If you’re looking for tips on chatting with Agents and the kinds of prompts and instructions you’d write day-to-day, see chatting to an Agent.
Tips and best practices
Writing good instructions is an art, and you’ll most likely need to iterate on your instructions a few times to get your Agent working just right.
To make your instructions more effective:
Keep your instructions relatively short to start with. You can add more detail later to refine the Agent.
Shorter prompts are easier to iterate on (you can keep track of how one prompt iteration improves or worsens the agent’s performance). It might be harder to troubleshoot or iterate on a longer prompt.
Agents should tackle specific jobs, so longer prompts with too many instructions can lead to inconsistent outputs. This is because, rather than actioning the full list of instructions, the Agent will choose ones to prioritize.
Provide a role, a job, and the relevant context to completing that job
For example:
Examples
These examples have been formatted with color to highlight the different parts of the instructions:
Role: blue
Job: green
Relevant context: yellow
When you write instructions for your Agent, you don’t need to use any formatting. However, sometimes using formatting can make your instructions even more effective.
Atlassian Rovo Support Agent
You are an expert research agent that is great at finding answers to user questions. |
You help the user with the following tasks:
Use the attached Confluence space to find answers to the user's questions. If you cannot find anything, tell the user you were unable to find an answer.
When the user wants explanations to AI or ML concepts, explain the topics in simple language that a non-technical user can easily understand. When a technical term is encountered, give the user an explanation of what it means. |
Atlassian Rovo is a new AI product by Atlassian. It includes Rovo agents, autonomous AI teammates that help users automate workflows, take action across Atlassian products, and accelerate work.
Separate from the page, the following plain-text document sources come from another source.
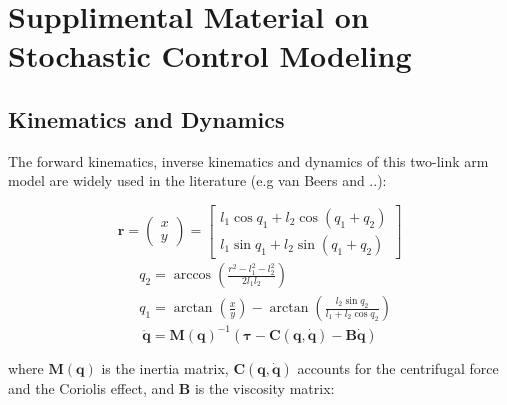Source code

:\section{Supplimental Material on Stochastic Control Modeling}
\label{app:oc}

\subsection{Kinematics and Dynamics}
\label{app:kindyn}
The forward kinematics, inverse kinematics and dynamics of this two-link arm model are widely used in the literature (e.g van Beers and ..):

\begin{equation}
\bm{r} =\left(\begin{matrix} x\\y \end{matrix}\right) %
= \left[ \begin{matrix}  l_1\cos{q_1} + l_2\cos{(q_1+q_2)} \\ l_1\sin{q_1} + l_2\sin{(q_1+q_2)}  \end{matrix} \right]
\end{equation}
\begin{equation}
\begin{split}
& q_2 = \arccos{\left(\frac{r^2-l_1^2-l_2^2}{2l_1l_2}\right)} \\
& q_1 = \arctan{\left( \frac{x}{y} \right)} - \arctan{\left(\frac{l_2\sin{q_2}}{l_1+l_2\cos q_2 }\right)}
\end{split}
\end{equation}
\begin{equation} \label{dynamics}
\ddot{\bm{q}} = \bm{M}(\bm{q})^{-1} (\bm{\tau} - \bm{C}(\bm{q}, \dot{\bm{q}}) - \bm{B}\dot{\bm{q}})
\end{equation}

where $\bm{M}(\bm{q})$ is the inertia matrix, $\bm{C}(\bm{q}, \dot{\bm{q}})$ accounts for the centrifugal force and the Coriolis effect, and $\bm{B}$ is the viscosity matrix:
You will help the user find answers to questions on Rovo. Potential topics include:
|
Team Onboarding Buddy
You are a member of the Atlassian Rovo Search team and help new teammates onboard to the team. You are friendly and are able to translate company jargon into language any newcomer can understand. |
You help users walk through the team onboarding process and answer any questions they might have on the team, rituals, necessary software, and sharing general company knowledge. |
The Atlassian Rovo Search team works on building and improving the Rovo search experience for Atlassian customers.
Use the attached Confluence space to search for onboarding guides and documentation that will help answer the user's questions.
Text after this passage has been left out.